__Aim of the exercise__:
Filter the listing below down to the lines with the word "hook" and copy those.

__Material for the task__:
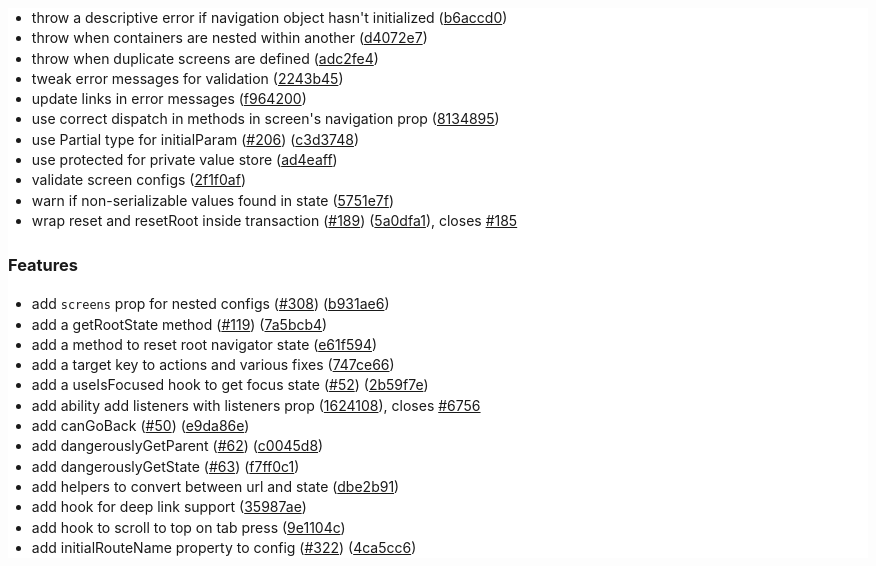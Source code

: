 * throw a descriptive error if navigation object hasn't initialized ([b6accd0](https://github.com/panukettu/react-navigation/tree/master/packages/core/commit/b6accd03f69dd438e595094d8bf8599cc12e71ac))
* throw when containers are nested within another ([d4072e7](https://github.com/panukettu/react-navigation/tree/master/packages/core/commit/d4072e7d885222bc14f33734008f2bd10ff78bc4))
* throw when duplicate screens are defined ([adc2fe4](https://github.com/panukettu/react-navigation/tree/master/packages/core/commit/adc2fe4ef37775ca0d19845e453748997cfeca94))
* tweak error messages for validation ([2243b45](https://github.com/panukettu/react-navigation/tree/master/packages/core/commit/2243b45cc1addf83727166d82736d214f181b1fb))
* update links in error messages ([f964200](https://github.com/panukettu/react-navigation/tree/master/packages/core/commit/f964200b0dcbc19d5f88ad2dd1eb8e5576973497))
* use correct dispatch in methods in screen's navigation prop ([8134895](https://github.com/panukettu/react-navigation/tree/master/packages/core/commit/81348959eef5ed7755d6de0bd12e55d72b2a0948))
* use Partial type for initialParam ([#206](https://github.com/panukettu/react-navigation/tree/master/packages/core/issues/206)) ([c3d3748](https://github.com/panukettu/react-navigation/tree/master/packages/core/commit/c3d374814308b0bd6d259099444f0f24593f4d7e))
* use protected for private value store ([ad4eaff](https://github.com/panukettu/react-navigation/tree/master/packages/core/commit/ad4eaff1e99e4f9fca3a193764fd0f26efa41341))
* validate screen configs ([2f1f0af](https://github.com/panukettu/react-navigation/tree/master/packages/core/commit/2f1f0af862ef8625da4c2aaf463d45fe17a4ac88))
* warn if non-serializable values found in state ([5751e7f](https://github.com/panukettu/react-navigation/tree/master/packages/core/commit/5751e7f97a1731a5c71862174dfd931b6ffe13e2))
* wrap reset and resetRoot inside transaction ([#189](https://github.com/panukettu/react-navigation/tree/master/packages/core/issues/189)) ([5a0dfa1](https://github.com/panukettu/react-navigation/tree/master/packages/core/commit/5a0dfa1a155715714c8483fafc5a94dbc5120754)), closes [#185](https://github.com/panukettu/react-navigation/tree/master/packages/core/issues/185)


### Features

* add `screens` prop for nested configs ([#308](https://github.com/panukettu/react-navigation/tree/master/packages/core/issues/308)) ([b931ae6](https://github.com/panukettu/react-navigation/tree/master/packages/core/commit/b931ae62dfb2c5253c94ea5ace73e9070ec17c4a))
* add a getRootState method ([#119](https://github.com/panukettu/react-navigation/tree/master/packages/core/issues/119)) ([7a5bcb4](https://github.com/panukettu/react-navigation/tree/master/packages/core/commit/7a5bcb446b3e8ca5798ef633f8cf1fe41874dd93))
* add a method to reset root navigator state ([e61f594](https://github.com/panukettu/react-navigation/tree/master/packages/core/commit/e61f5941d71394d8bdb684dfce6467e6cac3b96d))
* add a target key to actions and various fixes ([747ce66](https://github.com/panukettu/react-navigation/tree/master/packages/core/commit/747ce6692749f886cd4663895bafbbc4777e6d63))
* add a useIsFocused hook to get focus state ([#52](https://github.com/panukettu/react-navigation/tree/master/packages/core/issues/52)) ([2b59f7e](https://github.com/panukettu/react-navigation/tree/master/packages/core/commit/2b59f7e482a8b59b350c1c11d981ad51460ddc3f))
* add ability add listeners with listeners prop ([1624108](https://github.com/panukettu/react-navigation/tree/master/packages/core/commit/162410843c4f175ae107756de1c3af04d1d47aa7)), closes [#6756](https://github.com/panukettu/react-navigation/tree/master/packages/core/issues/6756)
* add canGoBack ([#50](https://github.com/panukettu/react-navigation/tree/master/packages/core/issues/50)) ([e9da86e](https://github.com/panukettu/react-navigation/tree/master/packages/core/commit/e9da86e42fbe8ac98d90b3f2a7d1efb66f2e2d1e))
* add dangerouslyGetParent ([#62](https://github.com/panukettu/react-navigation/tree/master/packages/core/issues/62)) ([c0045d8](https://github.com/panukettu/react-navigation/tree/master/packages/core/commit/c0045d82b3a80413cb228c1eaa0aaef7c8140567))
* add dangerouslyGetState ([#63](https://github.com/panukettu/react-navigation/tree/master/packages/core/issues/63)) ([f7ff0c1](https://github.com/panukettu/react-navigation/tree/master/packages/core/commit/f7ff0c1cf0e3249f273fdbcd4373c4ad7d15d04a))
* add helpers to convert between url and state ([dbe2b91](https://github.com/panukettu/react-navigation/tree/master/packages/core/commit/dbe2b9159ac646b25e2def451fe59393cf108123))
* add hook for deep link support ([35987ae](https://github.com/panukettu/react-navigation/tree/master/packages/core/commit/35987ae3699b44cb47b39ea0c050b4074e77aad6))
* add hook to scroll to top on tab press ([9e1104c](https://github.com/panukettu/react-navigation/tree/master/packages/core/commit/9e1104c31ff4b63099d38f4f2b5b7e33d8e82ce7))
* add initialRouteName property to config ([#322](https://github.com/panukettu/react-navigation/tree/master/packages/core/issues/322)) ([4ca5cc6](https://github.com/panukettu/react-navigation/tree/master/packages/core/commit/4ca5cc632992187f12870281e4cf4c7d1f799967))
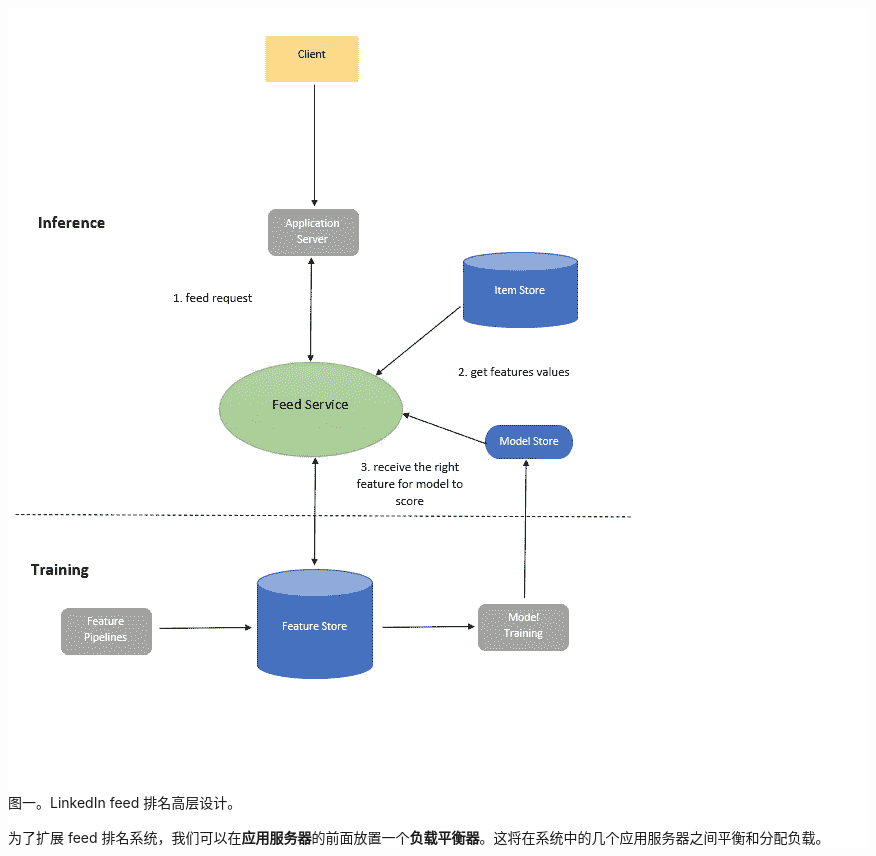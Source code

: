 ![](img/49ac2da27c74d0fc8b3718135a5e3c84.png)

图一。LinkedIn feed 排名高层设计。

为了扩展 feed 排名系统，我们可以在**应用服务器**的前面放置一个**负载平衡器**。这将在系统中的几个应用服务器之间平衡和分配负载。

__Output for this task__:
* add a useIsFocused hook to get focus state ([#52](https://github.com/panukettu/react-navigation/tree/master/packages/core/issues/52)) ([2b59f7e](https://github.com/panukettu/react-navigation/tree/master/packages/core/commit/2b59f7e482a8b59b350c1c11d981ad51460ddc3f))
* add hook for deep link support ([35987ae](https://github.com/panukettu/react-navigation/tree/master/packages/core/commit/35987ae3699b44cb47b39ea0c050b4074e77aad6))
* add hook to scroll to top on tab press ([9e1104c](https://github.com/panukettu/react-navigation/tree/master/packages/core/commit/9e1104c31ff4b63099d38f4f2b5b7e33d8e82ce7))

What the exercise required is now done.